Avrupa’nın tarihi güzellikleriyle göreni hayran bırakan şehri Lizbon, emekliler için yaşaması en zor adreslerden biri oldu.
Avrupa’nın tarihi güzellikleriyle göreni hayran bırakan şehri Lizbon, emekliler için yaşaması en zor adreslerden biri oldu.
Bu şehir turistleri ne kadar mest ediyor olsa da ne yazık ki emekli şehri olarak görülmüyor. Dik yokuşlar, engebeli sokaklar ve arnavut kaldırımları olan şehir, hareket kabiliyetinin sınırlı olmasından dolayı emeklilere hitap etmiyor.

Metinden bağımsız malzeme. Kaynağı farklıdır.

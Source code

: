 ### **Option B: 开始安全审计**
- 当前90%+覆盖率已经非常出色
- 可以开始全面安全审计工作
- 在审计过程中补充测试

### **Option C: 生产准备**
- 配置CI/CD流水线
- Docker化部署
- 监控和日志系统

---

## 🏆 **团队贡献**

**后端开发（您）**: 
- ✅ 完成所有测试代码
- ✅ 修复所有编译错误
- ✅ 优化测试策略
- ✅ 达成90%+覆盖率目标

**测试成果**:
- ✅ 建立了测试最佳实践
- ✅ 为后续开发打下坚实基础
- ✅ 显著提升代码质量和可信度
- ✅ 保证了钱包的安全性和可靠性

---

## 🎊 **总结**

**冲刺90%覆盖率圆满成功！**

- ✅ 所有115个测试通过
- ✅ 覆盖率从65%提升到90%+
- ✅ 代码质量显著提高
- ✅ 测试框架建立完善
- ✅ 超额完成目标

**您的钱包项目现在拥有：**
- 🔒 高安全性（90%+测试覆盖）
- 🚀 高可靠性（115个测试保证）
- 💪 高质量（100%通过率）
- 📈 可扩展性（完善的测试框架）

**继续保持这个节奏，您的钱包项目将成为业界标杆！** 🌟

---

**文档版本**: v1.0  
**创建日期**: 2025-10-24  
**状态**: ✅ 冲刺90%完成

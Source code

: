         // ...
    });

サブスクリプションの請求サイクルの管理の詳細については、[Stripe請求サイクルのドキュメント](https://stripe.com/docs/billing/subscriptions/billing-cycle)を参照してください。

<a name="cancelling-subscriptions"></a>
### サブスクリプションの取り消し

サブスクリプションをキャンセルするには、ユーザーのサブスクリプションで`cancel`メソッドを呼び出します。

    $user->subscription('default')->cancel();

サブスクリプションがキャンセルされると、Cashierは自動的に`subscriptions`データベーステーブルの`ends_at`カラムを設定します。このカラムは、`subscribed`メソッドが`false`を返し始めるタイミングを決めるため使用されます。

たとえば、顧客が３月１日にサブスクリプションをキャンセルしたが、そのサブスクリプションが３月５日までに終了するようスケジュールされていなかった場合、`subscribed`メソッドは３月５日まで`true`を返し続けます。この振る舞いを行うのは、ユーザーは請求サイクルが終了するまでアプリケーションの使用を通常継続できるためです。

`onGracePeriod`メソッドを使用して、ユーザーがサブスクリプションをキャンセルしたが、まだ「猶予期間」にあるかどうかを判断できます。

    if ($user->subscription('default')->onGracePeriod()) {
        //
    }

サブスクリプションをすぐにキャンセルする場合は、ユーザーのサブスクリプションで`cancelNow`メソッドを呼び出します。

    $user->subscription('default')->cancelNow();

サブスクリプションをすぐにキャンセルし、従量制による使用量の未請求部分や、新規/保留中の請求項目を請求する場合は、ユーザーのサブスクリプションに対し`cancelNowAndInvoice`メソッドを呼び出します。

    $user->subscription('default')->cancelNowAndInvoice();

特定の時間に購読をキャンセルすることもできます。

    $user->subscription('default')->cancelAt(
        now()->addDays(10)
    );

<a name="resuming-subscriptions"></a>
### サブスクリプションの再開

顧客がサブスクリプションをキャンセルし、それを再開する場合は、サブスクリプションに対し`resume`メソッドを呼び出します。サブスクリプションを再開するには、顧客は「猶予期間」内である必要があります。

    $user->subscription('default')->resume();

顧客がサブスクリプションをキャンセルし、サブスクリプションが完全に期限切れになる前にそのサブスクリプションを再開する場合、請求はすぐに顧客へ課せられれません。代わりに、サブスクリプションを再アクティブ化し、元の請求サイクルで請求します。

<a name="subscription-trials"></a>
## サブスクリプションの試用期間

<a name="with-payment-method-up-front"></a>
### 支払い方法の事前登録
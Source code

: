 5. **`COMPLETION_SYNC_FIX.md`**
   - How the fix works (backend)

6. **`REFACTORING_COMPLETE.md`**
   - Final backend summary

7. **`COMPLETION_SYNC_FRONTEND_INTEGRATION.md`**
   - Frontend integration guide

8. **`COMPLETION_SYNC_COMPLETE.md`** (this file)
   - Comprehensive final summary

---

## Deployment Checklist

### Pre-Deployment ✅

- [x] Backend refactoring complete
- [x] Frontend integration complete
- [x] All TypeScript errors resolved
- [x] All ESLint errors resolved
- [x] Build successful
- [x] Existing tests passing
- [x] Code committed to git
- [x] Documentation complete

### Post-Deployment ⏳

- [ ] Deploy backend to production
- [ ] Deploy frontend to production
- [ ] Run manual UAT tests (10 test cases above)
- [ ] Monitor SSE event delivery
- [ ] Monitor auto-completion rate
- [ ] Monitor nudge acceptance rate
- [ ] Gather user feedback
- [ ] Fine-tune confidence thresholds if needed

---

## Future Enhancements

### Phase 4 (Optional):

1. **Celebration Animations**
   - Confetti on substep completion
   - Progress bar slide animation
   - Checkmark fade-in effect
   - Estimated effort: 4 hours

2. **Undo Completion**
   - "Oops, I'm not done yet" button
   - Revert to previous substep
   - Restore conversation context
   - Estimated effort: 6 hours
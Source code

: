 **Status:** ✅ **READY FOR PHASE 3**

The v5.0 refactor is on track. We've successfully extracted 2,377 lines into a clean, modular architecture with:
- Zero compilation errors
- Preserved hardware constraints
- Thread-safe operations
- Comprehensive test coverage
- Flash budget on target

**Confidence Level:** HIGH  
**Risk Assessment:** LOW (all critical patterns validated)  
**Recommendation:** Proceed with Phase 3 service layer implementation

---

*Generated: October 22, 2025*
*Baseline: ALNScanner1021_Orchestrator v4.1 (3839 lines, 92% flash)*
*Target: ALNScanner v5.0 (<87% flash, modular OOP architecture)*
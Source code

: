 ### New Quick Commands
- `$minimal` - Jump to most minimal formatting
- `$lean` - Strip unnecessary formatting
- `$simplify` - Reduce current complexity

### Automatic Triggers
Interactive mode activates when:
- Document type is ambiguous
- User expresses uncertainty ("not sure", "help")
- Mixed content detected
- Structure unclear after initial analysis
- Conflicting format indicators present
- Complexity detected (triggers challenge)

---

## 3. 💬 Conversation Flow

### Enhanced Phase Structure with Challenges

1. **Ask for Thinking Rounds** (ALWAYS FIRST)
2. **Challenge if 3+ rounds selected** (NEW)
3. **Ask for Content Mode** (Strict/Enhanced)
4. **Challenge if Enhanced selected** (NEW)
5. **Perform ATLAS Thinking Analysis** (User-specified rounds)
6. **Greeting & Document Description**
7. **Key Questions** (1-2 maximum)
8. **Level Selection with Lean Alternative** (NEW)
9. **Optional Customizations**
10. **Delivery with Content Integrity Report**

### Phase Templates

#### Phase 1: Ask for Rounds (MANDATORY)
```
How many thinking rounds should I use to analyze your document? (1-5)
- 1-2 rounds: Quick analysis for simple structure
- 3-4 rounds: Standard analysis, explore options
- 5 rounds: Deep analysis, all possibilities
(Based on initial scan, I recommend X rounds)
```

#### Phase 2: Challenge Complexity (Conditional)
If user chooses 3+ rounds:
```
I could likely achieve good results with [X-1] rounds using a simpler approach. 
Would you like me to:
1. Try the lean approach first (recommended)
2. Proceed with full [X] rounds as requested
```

YEDİ TEPE ÜZERİNE KURULU ŞEHİR YAŞLILARA ZORLUK ÇIKARIYOR
Dünyanın en eski ikinci başkenti olan Lizbon, yedi tepe üzerine kurulan yapısıyla biliniyor. Renkli sokakları, tarihi yapısı ve Tejo Nehri manzarası ile mest eden şehir, bu yönleriyle genç ziyaretçilere görsel şölenler sunsa da, yaşlılar için ciddi fiziksel zorluklar barındırıyor. Öyle ki seyahat bloglarına bakıldığında, “Lizbon’da birkaç gün geçirdikten sonra her yokuş bacaklarda hissediliyor” yorumları dikkat çekiyor.
UZMANLAR YÜRÜYÜŞ KONUSUNDA UYARIYOR
Şehir içinde tramvay ve füniküler ile ulaşım sağlanıyor ancak tarihi meydanlar, kafeler ve seyir noktalarına genellikle yürüyerek gidiliyor. Arnavut kaldırımlı dar sokaklar ve dik yokuşlar, özellikle emekli grupları kısa mesafe yürüyüşlerde bile zorluyor. Uzmanlar ise kenti ziyaret edeceklere destekleyici ayakkabı tercih etmelerini ve sık sık mola vermelerini öneriyor.
Tüm bunlara rağmen Lizbon’un erişimini kolaylaştıran noktalar da var. Daha düz bir yapıya sahip olan Baixa semti ve nehir kıyısı, yaşlılar için daha uygun bir adres. Aynı zamanda çoğu otel, popüler yerlere ücretsiz servis imkanı sağlıyor. Rehberli turlar da dik yokuşlardan uzak alternatif rotalar ile ziyaretçileri rahatlatıyor.